A few minutes prior to the end, an event takes place which causes the significance of the previous 80 or so minutes to be retrospectively reshaped and repurposed. The idea that the movie is an exercise in staying in the moment is shattered. Then it ends, at which point its power continues to grow. Much of its work comes in the slow unfolding of your reaction in the minutes and days after its end, when it lodges inside you and demands a response.
The type of film demanded by the Hollywood system is an implicit argument against the idea that real life is worth watching. Gunda is the counter-argument. Like life, it's occasionally joyous, occasionally horrendous, sometimes hard, sometimes funny. But mostly it's monotonous, and the ending is inevitable.
SHE SAW
Cinema is so often about overstimulating the audience - give us more action, more drama, more shocks, more feelings in ever-increasing doses lest we, god forbid, get bored. We're an embarrassing species. The film studios' desperate need to keep us engaged makes both us and them seem moronic. Gunda does the opposite: It's understimulating.

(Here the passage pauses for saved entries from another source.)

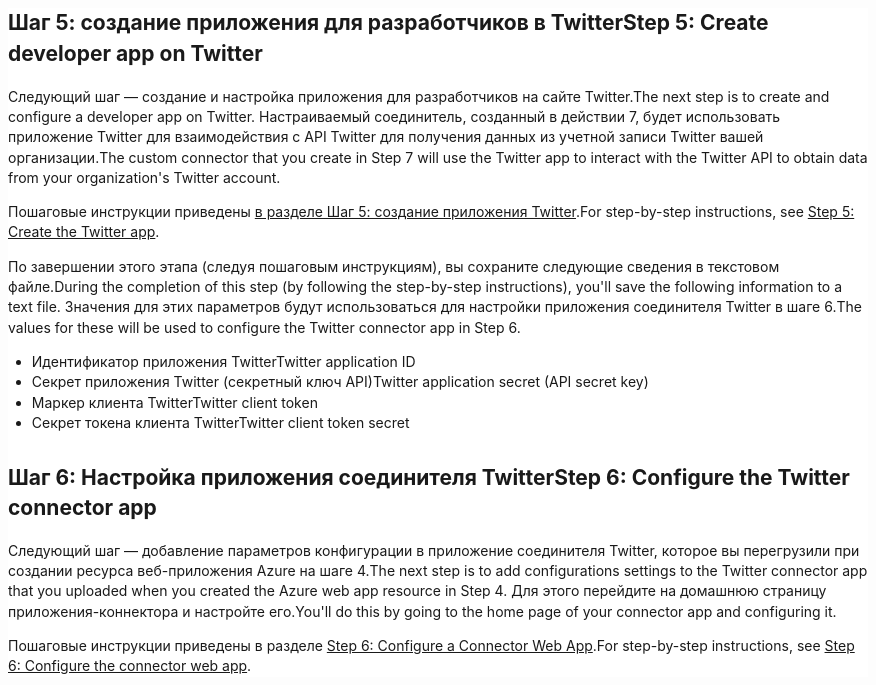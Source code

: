 ## <a name="step-5-create-developer-app-on-twitter"></a><span data-ttu-id="c1e0f-161">Шаг 5: создание приложения для разработчиков в Twitter</span><span class="sxs-lookup"><span data-stu-id="c1e0f-161">Step 5: Create developer app on Twitter</span></span>

<span data-ttu-id="c1e0f-162">Следующий шаг — создание и настройка приложения для разработчиков на сайте Twitter.</span><span class="sxs-lookup"><span data-stu-id="c1e0f-162">The next step is to create and configure a developer app on Twitter.</span></span> <span data-ttu-id="c1e0f-163">Настраиваемый соединитель, созданный в действии 7, будет использовать приложение Twitter для взаимодействия с API Twitter для получения данных из учетной записи Twitter вашей организации.</span><span class="sxs-lookup"><span data-stu-id="c1e0f-163">The custom connector that you create in Step 7 will use the Twitter app to interact with the Twitter API to obtain data from your organization's Twitter account.</span></span>

<span data-ttu-id="c1e0f-164">Пошаговые инструкции приведены [в разделе Шаг 5: создание приложения Twitter](deploy-twitter-connector.md#step-5-create-the-twitter-app).</span><span class="sxs-lookup"><span data-stu-id="c1e0f-164">For step-by-step instructions, see [Step 5: Create the Twitter app](deploy-twitter-connector.md#step-5-create-the-twitter-app).</span></span>

<span data-ttu-id="c1e0f-165">По завершении этого этапа (следуя пошаговым инструкциям), вы сохраните следующие сведения в текстовом файле.</span><span class="sxs-lookup"><span data-stu-id="c1e0f-165">During the completion of this step (by following the step-by-step instructions), you'll save the following information to a text file.</span></span> <span data-ttu-id="c1e0f-166">Значения для этих параметров будут использоваться для настройки приложения соединителя Twitter в шаге 6.</span><span class="sxs-lookup"><span data-stu-id="c1e0f-166">The values for these will be used to configure the Twitter connector app in Step 6.</span></span>

- <span data-ttu-id="c1e0f-167">Идентификатор приложения Twitter</span><span class="sxs-lookup"><span data-stu-id="c1e0f-167">Twitter application ID</span></span>
- <span data-ttu-id="c1e0f-168">Секрет приложения Twitter (секретный ключ API)</span><span class="sxs-lookup"><span data-stu-id="c1e0f-168">Twitter application secret (API secret key)</span></span>
- <span data-ttu-id="c1e0f-169">Маркер клиента Twitter</span><span class="sxs-lookup"><span data-stu-id="c1e0f-169">Twitter client token</span></span>
- <span data-ttu-id="c1e0f-170">Секрет токена клиента Twitter</span><span class="sxs-lookup"><span data-stu-id="c1e0f-170">Twitter client token secret</span></span>

## <a name="step-6-configure-the-twitter-connector-app"></a><span data-ttu-id="c1e0f-171">Шаг 6: Настройка приложения соединителя Twitter</span><span class="sxs-lookup"><span data-stu-id="c1e0f-171">Step 6: Configure the Twitter connector app</span></span>

<span data-ttu-id="c1e0f-172">Следующий шаг — добавление параметров конфигурации в приложение соединителя Twitter, которое вы перегрузили при создании ресурса веб-приложения Azure на шаге 4.</span><span class="sxs-lookup"><span data-stu-id="c1e0f-172">The next step is to add configurations settings to the Twitter connector app that you uploaded when you created the Azure web app resource in Step 4.</span></span> <span data-ttu-id="c1e0f-173">Для этого перейдите на домашнюю страницу приложения-коннектора и настройте его.</span><span class="sxs-lookup"><span data-stu-id="c1e0f-173">You'll do this by going to the home page of your connector app and configuring it.</span></span>

<span data-ttu-id="c1e0f-174">Пошаговые инструкции приведены в разделе [Step 6: Configure a Connector Web App](deploy-twitter-connector.md#step-6-configure-the-connector-web-app).</span><span class="sxs-lookup"><span data-stu-id="c1e0f-174">For step-by-step instructions, see [Step 6: Configure the connector web app](deploy-twitter-connector.md#step-6-configure-the-connector-web-app).</span></span>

The opening shot of the film - a sow, lying on the barn floor, her snout sticking out through a pig-sized doorway - is four minutes long. It contains a slow push in but no other camera movement and reflects the pace of the remaining 90 or so minutes of the film.

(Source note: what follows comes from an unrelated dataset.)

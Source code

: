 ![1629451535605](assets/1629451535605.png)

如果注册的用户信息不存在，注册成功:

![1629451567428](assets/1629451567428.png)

It's an incredible accomplishment to make a film that maintains your attention for that duration with no people, no dialogue, no human voice at all. Greg and I can be insufferably high-brow but neither of us is even capable of going to the toilet with just our thoughts alone to keep us occupied. We have succumbed to the modern condition and fill every silence with our pocket computers, so when I read the synopsis of Gunda, I was scared for us. Would Gunda reveal our pin-sized attention spans and the gravely shallow nature of our true entertainment desires? While there's no denying we suffer from both those character defects, Gunda was not the film to reveal it.
Shot in black and white, the cinematography is gorgeous - compositional perfection that gets incredibly intimate with the animals. While many of the usual cinematic tools for emotional manipulation - the human face, music, dramatic edits and camera movement - are stripped away, filmmaker Viktor Kossakovsky skillfully plays the long game with the audience's emotions, making you empathise deeply with the protagonist, Gunda the sow, through spending time in her world. When what seemed like hundreds of piglets, but was probably more like 10, climbed all over Gunda's body, fighting each other for a place at one of her teats, I had never felt more seen.
The message of this film isn't subtle. You're tipped off the moment the name of executive producer and Hollywood's leading vegan warrior, Joaquin Phoenix, appears in the opening credits, but it's nevertheless a very effective presentation of that message. It's not a didactic documentary, whipping you across the face with gruesome images of factory farming, but an entirely different approach: an hour and a half of fly-on-the-cow filmmaking that slowly and skilfully shines a light on the sentience of farm animals.
I was a vegetarian for eight years and right about now I'm regretting falling off that wagon.
Gunda is in cinemas now.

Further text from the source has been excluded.